— RECORDED INFORMATION —
====================

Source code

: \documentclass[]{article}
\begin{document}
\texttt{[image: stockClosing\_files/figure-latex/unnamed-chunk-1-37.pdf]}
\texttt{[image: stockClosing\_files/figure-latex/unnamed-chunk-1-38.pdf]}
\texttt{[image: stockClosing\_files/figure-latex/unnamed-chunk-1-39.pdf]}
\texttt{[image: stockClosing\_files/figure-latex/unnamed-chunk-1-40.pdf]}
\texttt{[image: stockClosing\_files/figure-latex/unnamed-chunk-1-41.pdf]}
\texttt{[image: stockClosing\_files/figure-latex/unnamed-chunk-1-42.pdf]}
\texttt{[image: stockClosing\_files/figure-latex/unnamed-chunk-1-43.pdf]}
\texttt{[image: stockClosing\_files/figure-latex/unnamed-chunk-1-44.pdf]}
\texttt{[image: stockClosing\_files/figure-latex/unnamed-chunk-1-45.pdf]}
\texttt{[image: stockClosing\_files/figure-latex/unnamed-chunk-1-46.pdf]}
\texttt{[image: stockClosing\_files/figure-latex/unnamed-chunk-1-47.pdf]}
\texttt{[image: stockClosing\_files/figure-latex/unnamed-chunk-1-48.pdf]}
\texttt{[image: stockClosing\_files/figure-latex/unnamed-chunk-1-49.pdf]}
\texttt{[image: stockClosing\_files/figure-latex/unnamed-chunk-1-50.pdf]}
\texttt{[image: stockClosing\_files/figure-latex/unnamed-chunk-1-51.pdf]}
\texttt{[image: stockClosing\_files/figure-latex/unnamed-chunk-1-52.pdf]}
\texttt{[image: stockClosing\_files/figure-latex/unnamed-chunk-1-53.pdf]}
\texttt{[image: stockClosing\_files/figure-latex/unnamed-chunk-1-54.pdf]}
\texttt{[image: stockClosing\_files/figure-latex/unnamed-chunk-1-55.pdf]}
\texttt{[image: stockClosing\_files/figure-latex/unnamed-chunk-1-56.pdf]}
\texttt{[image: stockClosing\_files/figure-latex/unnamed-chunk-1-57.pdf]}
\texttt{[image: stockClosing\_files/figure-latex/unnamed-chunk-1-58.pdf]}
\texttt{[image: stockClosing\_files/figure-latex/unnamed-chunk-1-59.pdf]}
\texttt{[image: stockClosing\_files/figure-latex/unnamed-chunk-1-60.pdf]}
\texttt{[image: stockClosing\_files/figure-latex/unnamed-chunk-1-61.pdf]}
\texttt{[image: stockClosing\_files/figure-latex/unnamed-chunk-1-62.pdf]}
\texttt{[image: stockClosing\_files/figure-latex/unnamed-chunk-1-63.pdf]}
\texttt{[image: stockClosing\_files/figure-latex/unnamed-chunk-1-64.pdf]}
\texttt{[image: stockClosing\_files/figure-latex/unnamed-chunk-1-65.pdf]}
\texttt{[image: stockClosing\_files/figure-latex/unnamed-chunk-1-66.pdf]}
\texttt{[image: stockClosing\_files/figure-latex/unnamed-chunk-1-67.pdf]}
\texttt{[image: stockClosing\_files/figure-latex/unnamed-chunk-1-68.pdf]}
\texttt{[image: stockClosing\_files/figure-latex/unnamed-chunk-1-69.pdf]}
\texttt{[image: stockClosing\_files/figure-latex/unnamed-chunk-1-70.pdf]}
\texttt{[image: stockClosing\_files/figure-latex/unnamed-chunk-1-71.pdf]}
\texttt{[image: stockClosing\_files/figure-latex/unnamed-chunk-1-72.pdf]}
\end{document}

====================

— EXERCISE INSTRUCTIONS —
Repeat the listing. Keep every character the same.

— RESPONSE AREA —
Source code

: \documentclass[]{article}
\begin{document}
\texttt{[image: stockClosing\_files/figure-latex/unnamed-chunk-1-37.pdf]}
\texttt{[image: stockClosing\_files/figure-latex/unnamed-chunk-1-38.pdf]}
\texttt{[image: stockClosing\_files/figure-latex/unnamed-chunk-1-39.pdf]}
\texttt{[image: stockClosing\_files/figure-latex/unnamed-chunk-1-40.pdf]}
\texttt{[image: stockClosing\_files/figure-latex/unnamed-chunk-1-41.pdf]}
\texttt{[image: stockClosing\_files/figure-latex/unnamed-chunk-1-42.pdf]}
\texttt{[image: stockClosing\_files/figure-latex/unnamed-chunk-1-43.pdf]}
\texttt{[image: stockClosing\_files/figure-latex/unnamed-chunk-1-44.pdf]}
\texttt{[image: stockClosing\_files/figure-latex/unnamed-chunk-1-45.pdf]}
\texttt{[image: stockClosing\_files/figure-latex/unnamed-chunk-1-46.pdf]}
\texttt{[image: stockClosing\_files/figure-latex/unnamed-chunk-1-47.pdf]}
\texttt{[image: stockClosing\_files/figure-latex/unnamed-chunk-1-48.pdf]}
\texttt{[image: stockClosing\_files/figure-latex/unnamed-chunk-1-49.pdf]}
\texttt{[image: stockClosing\_files/figure-latex/unnamed-chunk-1-50.pdf]}
\texttt{[image: stockClosing\_files/figure-latex/unnamed-chunk-1-51.pdf]}
\texttt{[image: stockClosing\_files/figure-latex/unnamed-chunk-1-52.pdf]}
\texttt{[image: stockClosing\_files/figure-latex/unnamed-chunk-1-53.pdf]}
\texttt{[image: stockClosing\_files/figure-latex/unnamed-chunk-1-54.pdf]}
\texttt{[image: stockClosing\_files/figure-latex/unnamed-chunk-1-55.pdf]}
\texttt{[image: stockClosing\_files/figure-latex/unnamed-chunk-1-56.pdf]}
\texttt{[image: stockClosing\_files/figure-latex/unnamed-chunk-1-57.pdf]}
\texttt{[image: stockClosing\_files/figure-latex/unnamed-chunk-1-58.pdf]}
\texttt{[image: stockClosing\_files/figure-latex/unnamed-chunk-1-59.pdf]}
\texttt{[image: stockClosing\_files/figure-latex/unnamed-chunk-1-60.pdf]}
\texttt{[image: stockClosing\_files/figure-latex/unnamed-chunk-1-61.pdf]}
\texttt{[image: stockClosing\_files/figure-latex/unnamed-chunk-1-62.pdf]}
\texttt{[image: stockClosing\_files/figure-latex/unnamed-chunk-1-63.pdf]}
\texttt{[image: stockClosing\_files/figure-latex/unnamed-chunk-1-64.pdf]}
\texttt{[image: stockClosing\_files/figure-latex/unnamed-chunk-1-65.pdf]}
\texttt{[image: stockClosing\_files/figure-latex/unnamed-chunk-1-66.pdf]}
\texttt{[image: stockClosing\_files/figure-latex/unnamed-chunk-1-67.pdf]}
\texttt{[image: stockClosing\_files/figure-latex/unnamed-chunk-1-68.pdf]}
\texttt{[image: stockClosing\_files/figure-latex/unnamed-chunk-1-69.pdf]}
\texttt{[image: stockClosing\_files/figure-latex/unnamed-chunk-1-70.pdf]}
\texttt{[image: stockClosing\_files/figure-latex/unnamed-chunk-1-71.pdf]}
\texttt{[image: stockClosing\_files/figure-latex/unnamed-chunk-1-72.pdf]}
\end{document}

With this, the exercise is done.